Calinski–Harabasz Index¶
Description¶
The Calinski–Harabasz index (CHI), also known as the Variance Ratio Criterion, evaluates clustering quality by comparing the dispersion between clusters to the dispersion within clusters. In single-cell analysis, it assesses how well transcriptionally distinct cell populations are separated after clustering. A higher CHI indicates dense, well-separated clusters—key for identifying cell types or states.
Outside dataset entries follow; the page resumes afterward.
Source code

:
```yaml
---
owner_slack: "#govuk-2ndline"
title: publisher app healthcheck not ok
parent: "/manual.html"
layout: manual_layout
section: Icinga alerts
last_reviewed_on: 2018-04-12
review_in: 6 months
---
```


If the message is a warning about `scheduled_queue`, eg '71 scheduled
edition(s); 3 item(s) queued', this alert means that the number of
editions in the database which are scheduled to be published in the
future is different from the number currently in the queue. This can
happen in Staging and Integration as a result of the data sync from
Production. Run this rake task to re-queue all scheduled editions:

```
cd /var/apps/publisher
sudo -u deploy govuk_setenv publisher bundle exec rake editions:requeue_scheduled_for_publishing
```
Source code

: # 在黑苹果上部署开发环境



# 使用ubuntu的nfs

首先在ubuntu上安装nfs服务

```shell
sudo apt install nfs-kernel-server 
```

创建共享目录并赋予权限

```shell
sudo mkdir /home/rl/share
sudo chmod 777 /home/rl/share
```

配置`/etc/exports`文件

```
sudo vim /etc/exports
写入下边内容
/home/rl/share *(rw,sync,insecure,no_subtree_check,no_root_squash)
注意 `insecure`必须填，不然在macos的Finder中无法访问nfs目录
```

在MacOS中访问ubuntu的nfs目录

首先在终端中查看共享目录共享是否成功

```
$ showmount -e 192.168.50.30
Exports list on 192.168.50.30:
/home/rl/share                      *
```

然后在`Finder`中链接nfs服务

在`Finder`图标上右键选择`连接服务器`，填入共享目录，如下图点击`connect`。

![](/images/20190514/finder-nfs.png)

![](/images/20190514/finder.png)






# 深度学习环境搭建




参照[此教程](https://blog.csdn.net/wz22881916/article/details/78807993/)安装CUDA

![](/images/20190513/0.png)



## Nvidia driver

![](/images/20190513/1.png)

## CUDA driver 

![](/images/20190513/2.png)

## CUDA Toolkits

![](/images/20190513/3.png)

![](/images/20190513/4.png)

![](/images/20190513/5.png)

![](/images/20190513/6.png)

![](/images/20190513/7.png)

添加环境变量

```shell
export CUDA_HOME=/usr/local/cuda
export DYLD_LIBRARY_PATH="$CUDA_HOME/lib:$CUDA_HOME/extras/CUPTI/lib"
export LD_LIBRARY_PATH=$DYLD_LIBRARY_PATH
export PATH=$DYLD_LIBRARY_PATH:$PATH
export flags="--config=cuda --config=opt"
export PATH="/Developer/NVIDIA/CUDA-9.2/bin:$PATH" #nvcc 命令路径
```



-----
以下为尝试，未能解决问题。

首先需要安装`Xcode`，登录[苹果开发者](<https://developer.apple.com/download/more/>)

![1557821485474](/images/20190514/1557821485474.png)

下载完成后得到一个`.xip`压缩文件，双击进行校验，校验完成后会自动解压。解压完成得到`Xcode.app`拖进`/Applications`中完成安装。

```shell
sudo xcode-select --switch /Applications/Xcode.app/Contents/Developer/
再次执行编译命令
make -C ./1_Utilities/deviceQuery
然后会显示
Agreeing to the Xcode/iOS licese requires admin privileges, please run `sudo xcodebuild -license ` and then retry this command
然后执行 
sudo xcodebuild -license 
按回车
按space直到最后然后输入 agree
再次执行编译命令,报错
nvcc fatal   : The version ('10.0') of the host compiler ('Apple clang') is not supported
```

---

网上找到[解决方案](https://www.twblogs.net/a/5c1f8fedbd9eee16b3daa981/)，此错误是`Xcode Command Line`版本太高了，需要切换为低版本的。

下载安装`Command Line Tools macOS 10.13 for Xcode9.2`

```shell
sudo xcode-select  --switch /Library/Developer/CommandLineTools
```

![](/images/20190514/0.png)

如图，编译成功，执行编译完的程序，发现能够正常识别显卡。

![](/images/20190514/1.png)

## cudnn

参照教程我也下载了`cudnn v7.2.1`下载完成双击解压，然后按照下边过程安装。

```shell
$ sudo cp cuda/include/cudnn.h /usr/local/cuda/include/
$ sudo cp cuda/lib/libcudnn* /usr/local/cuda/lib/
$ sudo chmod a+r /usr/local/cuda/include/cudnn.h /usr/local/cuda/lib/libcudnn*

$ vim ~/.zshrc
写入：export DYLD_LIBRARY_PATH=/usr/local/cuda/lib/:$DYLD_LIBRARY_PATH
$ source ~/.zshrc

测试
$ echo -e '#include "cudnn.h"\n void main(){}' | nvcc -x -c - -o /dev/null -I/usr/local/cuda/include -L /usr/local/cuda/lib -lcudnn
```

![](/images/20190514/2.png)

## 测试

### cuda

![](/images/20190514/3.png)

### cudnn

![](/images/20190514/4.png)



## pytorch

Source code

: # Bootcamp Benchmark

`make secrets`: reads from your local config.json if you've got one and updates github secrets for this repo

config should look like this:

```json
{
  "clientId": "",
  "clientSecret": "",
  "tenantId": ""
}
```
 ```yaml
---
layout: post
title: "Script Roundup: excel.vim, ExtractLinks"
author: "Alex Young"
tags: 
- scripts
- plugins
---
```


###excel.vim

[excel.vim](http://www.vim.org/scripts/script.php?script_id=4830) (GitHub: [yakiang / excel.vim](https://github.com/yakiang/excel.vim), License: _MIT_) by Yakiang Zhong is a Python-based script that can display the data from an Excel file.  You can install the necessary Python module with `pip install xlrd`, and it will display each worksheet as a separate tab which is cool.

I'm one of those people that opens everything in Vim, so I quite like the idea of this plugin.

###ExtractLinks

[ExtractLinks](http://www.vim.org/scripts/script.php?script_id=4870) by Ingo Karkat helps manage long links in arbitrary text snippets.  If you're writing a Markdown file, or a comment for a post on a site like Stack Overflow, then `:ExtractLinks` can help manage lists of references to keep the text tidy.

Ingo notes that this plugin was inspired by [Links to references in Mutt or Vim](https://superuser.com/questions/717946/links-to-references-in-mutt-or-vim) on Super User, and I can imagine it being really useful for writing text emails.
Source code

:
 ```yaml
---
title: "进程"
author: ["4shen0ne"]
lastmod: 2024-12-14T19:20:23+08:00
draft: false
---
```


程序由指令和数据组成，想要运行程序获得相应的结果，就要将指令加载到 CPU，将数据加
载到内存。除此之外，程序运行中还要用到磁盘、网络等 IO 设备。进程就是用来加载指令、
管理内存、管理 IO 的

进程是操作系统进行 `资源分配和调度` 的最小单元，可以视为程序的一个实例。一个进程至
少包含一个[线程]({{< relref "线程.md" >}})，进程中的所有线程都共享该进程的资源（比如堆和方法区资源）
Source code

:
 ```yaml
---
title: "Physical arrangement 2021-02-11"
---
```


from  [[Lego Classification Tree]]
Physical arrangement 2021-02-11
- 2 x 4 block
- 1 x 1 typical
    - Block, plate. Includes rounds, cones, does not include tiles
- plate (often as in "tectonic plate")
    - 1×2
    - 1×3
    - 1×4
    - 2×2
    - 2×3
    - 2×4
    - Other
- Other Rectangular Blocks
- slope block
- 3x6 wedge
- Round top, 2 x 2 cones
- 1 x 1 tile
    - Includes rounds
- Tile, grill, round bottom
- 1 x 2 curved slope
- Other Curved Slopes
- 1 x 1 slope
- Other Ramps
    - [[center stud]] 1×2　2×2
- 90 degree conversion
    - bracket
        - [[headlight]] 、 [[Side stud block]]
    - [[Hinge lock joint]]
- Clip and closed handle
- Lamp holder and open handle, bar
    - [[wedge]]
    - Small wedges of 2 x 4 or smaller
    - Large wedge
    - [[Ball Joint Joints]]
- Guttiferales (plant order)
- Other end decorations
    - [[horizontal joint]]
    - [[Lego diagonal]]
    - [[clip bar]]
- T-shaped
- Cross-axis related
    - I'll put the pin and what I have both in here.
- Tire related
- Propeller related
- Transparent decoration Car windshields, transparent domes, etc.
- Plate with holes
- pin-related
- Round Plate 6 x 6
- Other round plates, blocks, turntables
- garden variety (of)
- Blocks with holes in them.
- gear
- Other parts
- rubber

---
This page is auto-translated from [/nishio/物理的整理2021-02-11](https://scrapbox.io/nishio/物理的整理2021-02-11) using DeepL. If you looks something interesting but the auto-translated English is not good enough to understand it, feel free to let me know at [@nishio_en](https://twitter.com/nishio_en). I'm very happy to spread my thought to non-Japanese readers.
It is sensitive to cluster compactness and number, often favoring globular, equally sized groups.
Formulas :¶
Let: - \(n\) be the total number of data points (e.g., cells), - \(k\) be the number of clusters, - \(X\) the full dataset, - \(c_i\) be the centroid of cluster \(i\), - \(c\) be the global centroid, - \(n_i\) the number of samples in cluster \(i\).
Define:
Between-cluster dispersion :¶
$$ B_k = \sum_{i=1}^k n_i |c_i - c|^2 $$
Within-cluster dispersion :¶
$$ W_k = \sum_{i=1}^k \sum_{x \in C_i} |x - c_i|^2 $$
Then the Calinski–Harabasz index is :
$$ CHI = \frac{B_k / (k - 1)}{W_k / (n - k)} $$
Value range :¶
\([0, +\infty)\) — higher is better. No strict upper bound.